YALE UNIVERSITY
DEPARTMENT OF COMPUTER SCIENCE
CPSC 427: Object-Oriented Programming | Handout #8 | |
Professor M. J. Fischer | April 18, 2016 | |
Problem Set 5
Due before midnight on Friday, April 29, 2016.
For this assignment, you will be working with two existing projects, Sensor and SortTest, which can be found on the Zoo in /c/cs427/assignments/ps5.
Sensor reads a large file of sensor readings from a networked digital thermometer, sorts them in order of increasing temperatures, and writes out the sorted readings in a modified format. The sorting method it uses is radix sort. (See https://en.wikipedia.org/wiki/Radix_sort.) The particular version implemented here is an iterative lest significant digit sort, similar to what is described in section 2.3 of the Wikipedia page, except that the sort works on 8-bit bytes instead of on decimal digits.1
SortTest is derived from class demo 14-StopWatch. It performs timing tests on various sort implementations. The two sorts that are tested here are std::sort() and a highly-optimized implementation of quicksort by Alice Fischer. The list of items to be sorted can be represented in various ways. The built-in std::sort() is tested on both an int[] array and on a vector<int>. Alice’s quicksort is only tested on an int[] array but could easily be generalized to work on vector<int>.

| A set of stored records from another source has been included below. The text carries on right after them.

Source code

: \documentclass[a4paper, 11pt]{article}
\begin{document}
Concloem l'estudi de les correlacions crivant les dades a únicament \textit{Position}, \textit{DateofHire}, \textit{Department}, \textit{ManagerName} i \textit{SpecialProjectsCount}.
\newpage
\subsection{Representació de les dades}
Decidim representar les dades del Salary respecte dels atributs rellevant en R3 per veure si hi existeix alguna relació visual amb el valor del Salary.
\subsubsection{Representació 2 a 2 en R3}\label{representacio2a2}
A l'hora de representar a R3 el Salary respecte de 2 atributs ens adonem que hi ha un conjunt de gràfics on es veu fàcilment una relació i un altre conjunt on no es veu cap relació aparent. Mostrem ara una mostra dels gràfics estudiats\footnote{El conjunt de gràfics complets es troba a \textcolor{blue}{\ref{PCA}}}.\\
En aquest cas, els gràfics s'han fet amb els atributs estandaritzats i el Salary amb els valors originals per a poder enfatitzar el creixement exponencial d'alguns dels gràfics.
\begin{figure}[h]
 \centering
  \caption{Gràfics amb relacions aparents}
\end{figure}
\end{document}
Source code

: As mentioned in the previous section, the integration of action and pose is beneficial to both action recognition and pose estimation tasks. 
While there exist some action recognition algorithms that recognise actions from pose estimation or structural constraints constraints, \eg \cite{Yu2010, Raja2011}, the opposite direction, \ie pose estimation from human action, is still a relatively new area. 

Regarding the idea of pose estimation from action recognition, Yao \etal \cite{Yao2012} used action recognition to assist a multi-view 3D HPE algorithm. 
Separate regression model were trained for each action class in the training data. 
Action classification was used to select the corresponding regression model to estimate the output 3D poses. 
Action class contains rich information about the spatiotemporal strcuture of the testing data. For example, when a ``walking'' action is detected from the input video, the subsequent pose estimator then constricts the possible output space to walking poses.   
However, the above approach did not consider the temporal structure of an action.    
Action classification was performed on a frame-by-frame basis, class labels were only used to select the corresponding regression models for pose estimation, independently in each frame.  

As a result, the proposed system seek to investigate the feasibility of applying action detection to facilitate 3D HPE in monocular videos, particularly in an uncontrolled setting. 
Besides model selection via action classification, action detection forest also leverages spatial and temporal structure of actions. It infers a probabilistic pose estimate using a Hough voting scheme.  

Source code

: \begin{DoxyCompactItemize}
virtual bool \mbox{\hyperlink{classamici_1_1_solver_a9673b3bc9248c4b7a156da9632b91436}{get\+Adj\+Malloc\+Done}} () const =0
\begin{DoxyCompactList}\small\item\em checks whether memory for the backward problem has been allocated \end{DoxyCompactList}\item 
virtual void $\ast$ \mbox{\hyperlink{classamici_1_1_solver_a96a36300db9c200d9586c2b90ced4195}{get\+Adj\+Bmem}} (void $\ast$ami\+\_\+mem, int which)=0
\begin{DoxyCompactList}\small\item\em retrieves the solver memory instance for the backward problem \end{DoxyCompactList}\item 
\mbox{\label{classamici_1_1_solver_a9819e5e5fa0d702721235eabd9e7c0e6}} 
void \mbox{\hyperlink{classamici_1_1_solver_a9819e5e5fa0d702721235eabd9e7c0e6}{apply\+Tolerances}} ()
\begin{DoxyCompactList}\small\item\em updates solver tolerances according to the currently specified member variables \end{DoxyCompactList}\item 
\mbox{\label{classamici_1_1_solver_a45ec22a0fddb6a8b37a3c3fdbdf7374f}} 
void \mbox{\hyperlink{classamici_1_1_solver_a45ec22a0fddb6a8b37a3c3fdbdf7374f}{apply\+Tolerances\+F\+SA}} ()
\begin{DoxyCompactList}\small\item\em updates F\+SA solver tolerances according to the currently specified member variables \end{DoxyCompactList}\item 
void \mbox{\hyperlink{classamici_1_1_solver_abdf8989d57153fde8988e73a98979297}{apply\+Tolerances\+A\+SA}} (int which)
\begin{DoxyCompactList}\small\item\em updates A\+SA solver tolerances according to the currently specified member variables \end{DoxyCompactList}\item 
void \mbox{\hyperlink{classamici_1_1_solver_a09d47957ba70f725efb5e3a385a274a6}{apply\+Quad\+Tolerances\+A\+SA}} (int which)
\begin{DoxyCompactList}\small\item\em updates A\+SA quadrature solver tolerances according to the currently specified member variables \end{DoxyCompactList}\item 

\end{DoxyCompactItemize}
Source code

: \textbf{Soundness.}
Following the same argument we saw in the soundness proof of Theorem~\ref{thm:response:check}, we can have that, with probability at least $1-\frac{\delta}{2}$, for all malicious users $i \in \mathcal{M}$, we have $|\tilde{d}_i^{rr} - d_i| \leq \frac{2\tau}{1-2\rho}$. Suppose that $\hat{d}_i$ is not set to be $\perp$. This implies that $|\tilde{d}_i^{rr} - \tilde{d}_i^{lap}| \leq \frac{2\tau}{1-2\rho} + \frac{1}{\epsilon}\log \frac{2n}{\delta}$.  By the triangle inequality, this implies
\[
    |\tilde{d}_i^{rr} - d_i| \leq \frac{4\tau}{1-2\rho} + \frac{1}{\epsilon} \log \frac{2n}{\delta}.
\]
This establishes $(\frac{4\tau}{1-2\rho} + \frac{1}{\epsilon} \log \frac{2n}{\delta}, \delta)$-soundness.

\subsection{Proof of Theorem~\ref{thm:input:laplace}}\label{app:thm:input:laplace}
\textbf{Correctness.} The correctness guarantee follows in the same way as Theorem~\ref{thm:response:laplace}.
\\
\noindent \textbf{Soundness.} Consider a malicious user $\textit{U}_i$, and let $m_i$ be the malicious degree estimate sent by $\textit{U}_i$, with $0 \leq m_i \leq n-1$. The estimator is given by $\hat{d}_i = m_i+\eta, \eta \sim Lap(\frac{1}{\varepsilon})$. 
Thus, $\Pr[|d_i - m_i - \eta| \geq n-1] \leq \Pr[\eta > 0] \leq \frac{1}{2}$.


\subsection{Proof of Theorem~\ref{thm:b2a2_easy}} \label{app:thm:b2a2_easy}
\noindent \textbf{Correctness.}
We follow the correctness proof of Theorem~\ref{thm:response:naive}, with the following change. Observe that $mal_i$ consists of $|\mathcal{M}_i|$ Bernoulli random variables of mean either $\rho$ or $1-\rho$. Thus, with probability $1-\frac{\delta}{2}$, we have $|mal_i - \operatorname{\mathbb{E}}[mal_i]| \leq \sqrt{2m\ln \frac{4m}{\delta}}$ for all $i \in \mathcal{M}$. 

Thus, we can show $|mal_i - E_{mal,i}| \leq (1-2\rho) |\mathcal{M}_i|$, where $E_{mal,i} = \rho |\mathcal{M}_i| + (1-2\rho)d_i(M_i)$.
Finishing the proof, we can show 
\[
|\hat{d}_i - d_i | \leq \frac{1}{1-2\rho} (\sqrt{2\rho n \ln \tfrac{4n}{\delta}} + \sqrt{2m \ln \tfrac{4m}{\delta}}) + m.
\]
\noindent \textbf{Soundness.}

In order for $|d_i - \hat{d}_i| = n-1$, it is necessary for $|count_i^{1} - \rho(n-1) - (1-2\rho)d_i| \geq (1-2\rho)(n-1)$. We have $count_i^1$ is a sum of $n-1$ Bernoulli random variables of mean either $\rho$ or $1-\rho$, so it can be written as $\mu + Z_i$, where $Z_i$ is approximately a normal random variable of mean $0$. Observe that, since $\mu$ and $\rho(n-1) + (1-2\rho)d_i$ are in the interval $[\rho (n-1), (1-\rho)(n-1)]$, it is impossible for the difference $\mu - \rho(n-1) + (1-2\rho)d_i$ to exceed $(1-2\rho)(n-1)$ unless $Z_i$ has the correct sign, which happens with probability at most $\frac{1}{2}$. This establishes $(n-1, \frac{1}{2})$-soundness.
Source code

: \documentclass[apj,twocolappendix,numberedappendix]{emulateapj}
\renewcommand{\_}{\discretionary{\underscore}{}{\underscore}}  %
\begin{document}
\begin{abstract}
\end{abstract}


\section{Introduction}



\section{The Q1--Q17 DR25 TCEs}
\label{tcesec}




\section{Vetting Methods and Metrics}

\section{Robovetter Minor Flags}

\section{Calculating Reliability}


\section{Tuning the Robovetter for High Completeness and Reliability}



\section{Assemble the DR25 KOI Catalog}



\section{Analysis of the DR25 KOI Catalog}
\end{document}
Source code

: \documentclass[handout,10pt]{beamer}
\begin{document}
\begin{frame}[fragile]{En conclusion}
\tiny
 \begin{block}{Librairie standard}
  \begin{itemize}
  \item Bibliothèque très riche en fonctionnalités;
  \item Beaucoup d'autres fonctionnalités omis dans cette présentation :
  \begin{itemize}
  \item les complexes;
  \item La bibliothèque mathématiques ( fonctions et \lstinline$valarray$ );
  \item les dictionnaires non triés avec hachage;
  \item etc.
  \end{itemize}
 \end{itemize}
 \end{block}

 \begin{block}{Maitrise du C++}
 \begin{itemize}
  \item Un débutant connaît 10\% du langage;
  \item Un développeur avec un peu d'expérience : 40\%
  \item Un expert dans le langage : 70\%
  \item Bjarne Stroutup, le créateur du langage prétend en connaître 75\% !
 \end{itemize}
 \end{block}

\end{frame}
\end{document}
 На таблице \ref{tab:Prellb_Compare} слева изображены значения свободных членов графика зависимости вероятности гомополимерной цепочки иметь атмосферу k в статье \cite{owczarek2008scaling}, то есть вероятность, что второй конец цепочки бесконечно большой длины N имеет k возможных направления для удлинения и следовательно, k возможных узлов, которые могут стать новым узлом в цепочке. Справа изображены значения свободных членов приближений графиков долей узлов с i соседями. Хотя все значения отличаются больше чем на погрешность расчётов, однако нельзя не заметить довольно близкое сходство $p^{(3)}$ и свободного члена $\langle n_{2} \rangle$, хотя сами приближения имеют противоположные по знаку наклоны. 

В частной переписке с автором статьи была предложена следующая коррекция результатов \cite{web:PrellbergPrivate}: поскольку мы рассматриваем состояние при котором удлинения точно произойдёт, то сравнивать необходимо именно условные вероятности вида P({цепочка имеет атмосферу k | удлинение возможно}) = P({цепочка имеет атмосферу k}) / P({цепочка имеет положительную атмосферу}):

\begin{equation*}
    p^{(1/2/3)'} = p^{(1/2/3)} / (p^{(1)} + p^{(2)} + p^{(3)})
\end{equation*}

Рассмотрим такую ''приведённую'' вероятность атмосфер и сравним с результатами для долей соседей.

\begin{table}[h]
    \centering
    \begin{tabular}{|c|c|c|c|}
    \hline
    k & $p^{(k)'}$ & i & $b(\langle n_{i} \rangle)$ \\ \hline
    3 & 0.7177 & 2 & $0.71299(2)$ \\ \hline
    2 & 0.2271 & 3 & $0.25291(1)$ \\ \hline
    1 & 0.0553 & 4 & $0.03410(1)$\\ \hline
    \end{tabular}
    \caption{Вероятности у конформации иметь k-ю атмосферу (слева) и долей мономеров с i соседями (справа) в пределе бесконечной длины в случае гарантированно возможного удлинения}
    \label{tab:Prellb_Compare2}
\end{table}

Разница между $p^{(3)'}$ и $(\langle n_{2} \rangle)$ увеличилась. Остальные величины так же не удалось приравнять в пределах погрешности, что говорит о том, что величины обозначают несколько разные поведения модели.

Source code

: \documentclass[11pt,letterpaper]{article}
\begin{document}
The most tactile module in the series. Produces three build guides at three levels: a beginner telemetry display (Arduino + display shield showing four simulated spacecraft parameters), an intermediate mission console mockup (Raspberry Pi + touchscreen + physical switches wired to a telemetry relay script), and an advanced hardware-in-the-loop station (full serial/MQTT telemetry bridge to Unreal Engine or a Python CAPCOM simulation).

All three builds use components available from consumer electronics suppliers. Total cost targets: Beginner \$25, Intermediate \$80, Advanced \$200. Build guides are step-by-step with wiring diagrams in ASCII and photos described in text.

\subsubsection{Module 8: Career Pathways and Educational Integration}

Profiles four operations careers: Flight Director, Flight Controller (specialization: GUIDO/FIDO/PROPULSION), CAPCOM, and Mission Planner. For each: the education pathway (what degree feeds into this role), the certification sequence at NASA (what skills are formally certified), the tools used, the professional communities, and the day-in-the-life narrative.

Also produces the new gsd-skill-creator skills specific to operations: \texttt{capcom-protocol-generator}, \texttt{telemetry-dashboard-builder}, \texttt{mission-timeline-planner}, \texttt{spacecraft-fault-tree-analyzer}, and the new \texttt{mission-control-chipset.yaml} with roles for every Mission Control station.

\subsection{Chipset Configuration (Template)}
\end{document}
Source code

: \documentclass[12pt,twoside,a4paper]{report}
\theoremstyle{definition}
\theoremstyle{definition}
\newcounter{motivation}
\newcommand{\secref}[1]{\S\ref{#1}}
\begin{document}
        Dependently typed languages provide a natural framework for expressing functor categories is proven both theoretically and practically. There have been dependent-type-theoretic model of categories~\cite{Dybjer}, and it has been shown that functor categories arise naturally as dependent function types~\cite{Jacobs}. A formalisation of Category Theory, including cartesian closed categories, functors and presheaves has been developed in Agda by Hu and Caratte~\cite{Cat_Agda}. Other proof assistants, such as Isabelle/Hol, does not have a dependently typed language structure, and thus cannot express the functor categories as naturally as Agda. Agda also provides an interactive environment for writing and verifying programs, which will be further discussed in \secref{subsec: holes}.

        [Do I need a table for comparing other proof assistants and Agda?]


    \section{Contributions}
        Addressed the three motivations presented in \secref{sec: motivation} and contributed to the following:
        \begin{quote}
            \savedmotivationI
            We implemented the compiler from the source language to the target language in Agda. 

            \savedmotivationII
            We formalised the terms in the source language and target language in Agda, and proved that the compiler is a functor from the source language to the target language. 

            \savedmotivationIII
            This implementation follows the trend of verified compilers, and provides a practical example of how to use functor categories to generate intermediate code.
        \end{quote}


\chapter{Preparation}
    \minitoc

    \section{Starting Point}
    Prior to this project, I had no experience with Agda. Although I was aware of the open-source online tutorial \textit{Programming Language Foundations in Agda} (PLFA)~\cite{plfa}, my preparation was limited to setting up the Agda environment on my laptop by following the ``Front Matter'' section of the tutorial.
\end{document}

The goal of this assignment is to extract the radix sort implemented in Sensor, convert it to a template class so that it can work on element type T, write new code to take the input int[] array and put it into a form that can be handled by the templatized RadixSort class, and add it to the sorts tested by SortTest.
In greater detail, you should do the following:
Radix sort (as implemented here) assumes a 4-byte sort key, where the keys are ordered as if they represented a 32-bit unsigned integer. If applied to 32-bit signed integers, it will sort the records correctly, except that the negative numbers will end up in revers order after the non-negative ones. For example, given the input list [-3,-2,-1,0,1,2,3], the “sorted” order would be [0,1,2,3,-3,-2,-1]. This makes sense when written in binary:2
Nevertheless, it works fine for 32-bit non-negative int’s.
Radix sort makes four passes over the data. On pass k (k = 0,1,2,3), it looks at byte k of the key (counting from right to left), interprets that byte as a number b between 0 and 255, and places the record on queue number b. At the end of the pass, the 256 queues are concatenated together into a single list, ready for the next pass.
To get the 4-byte sort key, sort() calls Cell::getKey(), which in turn calls Reading::getKey(). In the Sensor applicaiton, the temperature is represented as a float, so Reading::getKey() uses a reinterpret cast in order to view the 32 bits of the float as if it were an unsigned int. It’s a property of the IEEE floating point standard that non-negative float’s sort the same way whether interpreted as floating point numbers or as unsigned integers. Thus, if we view the temperatures as unsigned integers, they will sort the desired way.
Unfortunately, temperatures can be negative, so we can’t assume they’re non-negative. To circumvent this problem, Sensor converts Celsius temperatures to Kelvin, sorts the data, and then converts the temperatures back to Celsius when writing the output.
When we templatize class RadixSort, we want to be able to sort lists of arbitrary type T by instantiating the template RadixSort<T>. For this to work, type T must have a member function getKey() defined that returns an unsigned int on which the list will be sorted. Thus, if x is an object of type T, we must be able to write x.getKey() and have an unsigned sort key returned. Since class Reading has such a method, we can use the templatized sort code in the Sensor application instead of the original non-templatized code by simply replacing RadixSort with RadixSort<Reading> wherever it occurs.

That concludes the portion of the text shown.